Amazon Echo: We touched on Echo in the 1st Ring section. The important item to note is that the more products and services that Amazon attaches to Alexa, the greater the probability that Alexa’s usage will increase. The more Alexa is used, the smarter it becomes. This is important as we expect for AI to be as commonplace as electricity in the not too distant future. At present Google is the undisputed ML and AI leader as a result of it being the dominant search provider. However, cracks have appeared in Google’s armour. Amazon has become the default “product” search destination and social media platforms such as Facebook, Instagram, Quora and Twitter have carved out their own search niches around friend reviews, photo search, expert opinions and news. Further, Alexa-based queries are stored in Amazon’s cloud which helps Amazon become smarter about you and your family’s behaviour and shopping preferences – predicting demand before you hit the re-order button or voice command. What will it be sir, Minority Report or 1984?
Amazon Go: Amazon Go is another add-on service that removes friction from the retail experience. The intellectual property deployed in Amazon Go stores allows for a cashierless retail experience as “purchased” items are accounted for the moment customers remove them from shelves. We do not expect for Amazon to license this technology but rather to keep in-house as a sustainable competitive advantage. Over time we expect for this technology to be rolled out widely across Whole Foods and any other “brick and mortar” retail operations that Amazon may acquire.
Amazon Key & Ring: launched in October 2017 for Prime members, AMZN Key is a service that allows couriers and other individuals whom you permission (friends and family members for example) to unlock your door and access the home. Amazon cameras record visitors while they are in the home (more intelligent data for the cloud). Amazon’s acquisition of Ring last week is another piece to the home delivery/ home security ecosystem. Key and Ring help close the retail circuit by extending AMZN’s footprint into the last mile of the retail transaction – home delivery.

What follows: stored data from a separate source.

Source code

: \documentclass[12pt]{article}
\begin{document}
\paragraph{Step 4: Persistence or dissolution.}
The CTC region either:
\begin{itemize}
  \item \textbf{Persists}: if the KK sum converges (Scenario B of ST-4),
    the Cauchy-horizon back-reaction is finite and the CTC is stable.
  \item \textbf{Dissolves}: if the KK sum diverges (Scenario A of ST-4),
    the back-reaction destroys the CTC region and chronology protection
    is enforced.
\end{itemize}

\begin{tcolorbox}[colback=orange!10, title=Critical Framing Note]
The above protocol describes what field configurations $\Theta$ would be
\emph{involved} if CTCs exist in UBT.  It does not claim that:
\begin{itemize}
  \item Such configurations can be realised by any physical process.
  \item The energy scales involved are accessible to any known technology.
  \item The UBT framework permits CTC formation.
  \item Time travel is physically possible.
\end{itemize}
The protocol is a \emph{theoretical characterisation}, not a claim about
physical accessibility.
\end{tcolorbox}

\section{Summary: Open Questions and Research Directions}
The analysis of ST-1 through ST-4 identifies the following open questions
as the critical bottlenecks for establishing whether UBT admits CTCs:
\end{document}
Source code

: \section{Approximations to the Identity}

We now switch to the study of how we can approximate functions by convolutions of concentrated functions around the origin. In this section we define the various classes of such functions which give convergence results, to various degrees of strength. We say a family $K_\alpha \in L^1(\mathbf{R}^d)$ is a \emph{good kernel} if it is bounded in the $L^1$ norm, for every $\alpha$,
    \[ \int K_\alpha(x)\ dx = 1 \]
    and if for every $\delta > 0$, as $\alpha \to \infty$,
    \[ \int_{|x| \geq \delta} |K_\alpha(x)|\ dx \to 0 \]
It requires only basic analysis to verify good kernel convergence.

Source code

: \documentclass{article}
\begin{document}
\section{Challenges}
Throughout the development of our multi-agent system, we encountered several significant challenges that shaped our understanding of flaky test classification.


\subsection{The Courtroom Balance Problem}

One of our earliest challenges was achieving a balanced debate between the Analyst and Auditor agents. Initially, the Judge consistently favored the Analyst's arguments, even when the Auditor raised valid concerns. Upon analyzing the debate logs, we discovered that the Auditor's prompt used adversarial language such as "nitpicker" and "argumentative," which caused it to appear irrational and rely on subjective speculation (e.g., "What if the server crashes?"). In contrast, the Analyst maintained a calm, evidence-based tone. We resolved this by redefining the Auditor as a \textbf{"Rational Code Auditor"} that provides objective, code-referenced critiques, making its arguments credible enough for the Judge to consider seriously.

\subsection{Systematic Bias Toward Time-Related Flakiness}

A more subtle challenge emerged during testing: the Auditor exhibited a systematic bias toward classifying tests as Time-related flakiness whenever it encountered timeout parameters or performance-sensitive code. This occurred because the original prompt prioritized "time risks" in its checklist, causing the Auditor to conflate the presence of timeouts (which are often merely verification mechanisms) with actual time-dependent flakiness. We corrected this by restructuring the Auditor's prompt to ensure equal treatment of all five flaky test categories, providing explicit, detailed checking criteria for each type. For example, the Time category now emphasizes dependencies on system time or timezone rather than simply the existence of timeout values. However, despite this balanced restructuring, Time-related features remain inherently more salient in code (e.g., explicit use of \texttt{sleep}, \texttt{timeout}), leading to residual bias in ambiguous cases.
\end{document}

Amazon Video: Amazon is investing both in original content production, live sports (NFL, UFC) and offering “channels” in conjunction with networks such as HBO. Prime members enjoy exclusive content for “free”. The company is expected to invest approximately $5 billion during 2018 in video content. We believe that in the end whomever owns Disney and its content libraries will be the clear global content leader. We advocate a position where Amazon, Apple, Facebook, Google and Microsoft all make a run at Disney. Apple has the edge in our view given that Disney CEO Bob Iger has a history with Apple that dates back to his friendship with the late great Steve Jobs.
Whole Foods (acquired)/AmazonFresh: Amazon recently announced that it is merging its PrimeNow and AmazonFresh services. The Whole Foods acquisition will provide Amazon with a treasure trove of offline customer point-of-sale data. Further, expect Amazon to leverage Whole Foods to attract more Prime subscribers while putting the hurt to the grocery food store industry. From an operational standpoint Amazon is already leveraging some of the inventory management expertise it has developed over the years in its warehouse operations.
Amazon’s 3rd Ring
The opportunity here is for AMZN to deliver goods and services to the home/consumer with increasing efficiency. “Efficiency” means at lower cost (drones/ Amazon Prime Air and self-service via Amazon Lockers) while increasing the number of customer touch points (Amazon Key couriers may leave Ads/coupons etc.). In terms of what may come – an Amazon rideshare service could make sense given Amazon’s entrenched customer relationships, built-in trust factor and focus on delivery. When autonomous vehicles are not deployed on deliveries they may be deployed in the field moving passengers from point A to B. Until then, Amazon will continue to swallow industries – until its inevitable break-up.